Labrey will take up the brand new position of government liaison officer on 6 April and will immediately start work carrying the riba flag in the Houses of Parliament and across key government departments.

His appointment coincides with the establishment of a high powered parliamentary group on architecture spearheaded by Lord Rogers and Lord Foster. The group, dubbed the Associated Party Group on Architecture, Planning and the Built Environment, will include parliamentarians from both houses as well as other interest groups.

The two Lords held a preliminary meeting this month and are recruiting members to the committee in time for an official launch of the group in late May.

The move is a clear attempt to boost the presence of architecture in the highest government circles where Lord Rogers has already admitted it is inadequately represented.

'The riba has been conspicuous by its absence at government level and we need to sharpen up our act.
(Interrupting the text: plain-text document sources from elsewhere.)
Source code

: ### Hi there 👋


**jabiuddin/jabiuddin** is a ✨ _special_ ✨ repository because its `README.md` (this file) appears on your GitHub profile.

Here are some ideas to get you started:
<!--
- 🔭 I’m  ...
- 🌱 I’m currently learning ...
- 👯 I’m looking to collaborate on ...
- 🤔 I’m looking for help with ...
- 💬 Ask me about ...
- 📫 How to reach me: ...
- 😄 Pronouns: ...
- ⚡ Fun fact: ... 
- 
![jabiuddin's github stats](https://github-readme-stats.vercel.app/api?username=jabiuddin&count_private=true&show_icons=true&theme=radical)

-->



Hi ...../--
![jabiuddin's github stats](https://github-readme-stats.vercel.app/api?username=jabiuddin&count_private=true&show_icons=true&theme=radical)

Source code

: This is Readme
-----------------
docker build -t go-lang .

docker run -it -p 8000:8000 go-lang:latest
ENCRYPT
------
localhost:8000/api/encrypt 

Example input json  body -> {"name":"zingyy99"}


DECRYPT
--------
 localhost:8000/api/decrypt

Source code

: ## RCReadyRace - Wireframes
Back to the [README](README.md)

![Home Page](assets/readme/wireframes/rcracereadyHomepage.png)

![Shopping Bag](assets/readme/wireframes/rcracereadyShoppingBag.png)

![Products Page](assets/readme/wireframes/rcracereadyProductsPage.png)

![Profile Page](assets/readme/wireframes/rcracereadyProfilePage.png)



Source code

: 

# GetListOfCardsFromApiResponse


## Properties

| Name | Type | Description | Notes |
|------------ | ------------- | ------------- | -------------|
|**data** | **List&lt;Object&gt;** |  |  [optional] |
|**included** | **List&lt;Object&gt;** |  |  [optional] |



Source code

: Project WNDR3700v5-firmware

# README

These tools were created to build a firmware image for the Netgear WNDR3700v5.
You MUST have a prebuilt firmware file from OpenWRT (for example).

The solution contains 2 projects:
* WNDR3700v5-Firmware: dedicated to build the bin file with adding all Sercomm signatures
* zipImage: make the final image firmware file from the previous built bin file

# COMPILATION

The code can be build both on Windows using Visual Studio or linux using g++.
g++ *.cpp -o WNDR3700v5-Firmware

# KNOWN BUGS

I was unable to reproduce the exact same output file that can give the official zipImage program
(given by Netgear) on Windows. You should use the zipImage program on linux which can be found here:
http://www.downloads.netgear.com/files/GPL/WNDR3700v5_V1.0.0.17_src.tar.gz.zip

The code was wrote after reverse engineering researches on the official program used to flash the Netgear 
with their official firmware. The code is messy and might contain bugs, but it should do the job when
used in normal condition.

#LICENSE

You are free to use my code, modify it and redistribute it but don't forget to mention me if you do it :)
Until we can prove we are of real value, a politician won't stop in the street for us,' he said at a meeting to consider strategies for lobbying the new London mayor last month.

Labrey, who will act as secretary to the new group, currently works as a lobbyist for apco uk whose clients include telecommunications giant ntl and chemist retailer Lloyds as well as the British Entertainment and Discotheque Association.

He previously worked as a researcher for Conservative mps Edwina Currie, Peter Luff and the late Michael Colvin and was campaign manager for Kenneth Clarke's bid for leadership of the Conservative Party in 1997. Labrey lists art, architecture, wine tasting and history as his interests. The position was advertised at a salary of between £25,000 and £35,000.